William Clegg

Personal information
- Full name: William Gavin Clegg
- Born: 29 June 1869 Altrincham, Cheshire, England
- Died: 18 May 1949 (aged 79) Delamere, Cheshire, England
- Batting: Right-handed
- Bowling: Right-arm medium

Domestic team information
- 1891: Oxford University

Career statistics
| Competition | First-class |
| Matches | 2 |
| Runs scored | 35 |
| Batting average | 8.75 |
| 100s/50s | 0/0 |
| Top score | 35 |
| Balls bowled | 137 |
| Wickets | 5 |
| Bowling average | 12.40 |
| 5 wickets in innings | 0 |
| 10 wickets in match | 0 |
| Best bowling | 3/35 |
| Catches/stumpings | 1/– |
- Source: Cricinfo, 6 February 2020

= William Clegg (cricketer) =

English cricketer (1869–1949)

William Gavin Clegg (29 June 1869 – 18 May 1949) was an English first-class cricketer.

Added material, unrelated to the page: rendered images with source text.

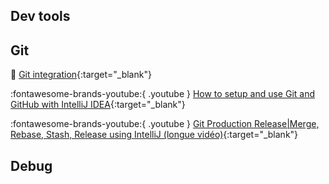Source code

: ## Dev tools

## Git

📄 [Git integration](https://www.jetbrains.com/help/idea/set-up-a-git-repository.html#add-remote){:target="_blank"}

:fontawesome-brands-youtube:{ .youtube } [How to setup and use Git and GitHub with IntelliJ IDEA](https://www.youtube.com/watch?v=qM5BScv1Z-sCo){:target="_blank"}

:fontawesome-brands-youtube:{ .youtube } [Git Production Release|Merge, Rebase, Stash, Release using IntelliJ (longue vidéo)](https://www.youtube.com/watch?v=HfYZvcP0Muo){:target="_blank"}



## Debug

The son of Neville Clegg, he was born at Altrincham in June 1869. He was educated at Winchester College, before going up to Magdalen College, Oxford. While studying at Oxford, Clegg made two appearances in first-class cricket for Oxford University in 1891, appearing against Gentlemen of England and H. Philipson's XI. He scored 35 runs in these matches, in addition to taking 5 wickets with best figures of 3 for 35. After graduating from Oxford, Clegg became a farmer. He served in the First World War in the Cheshire Regiment, being commissioned as a second lieutenant in January 1916. He later served as the High Sheriff of Cheshire in 1932. Clegg died in May 1949 at Delamere, Cheshire.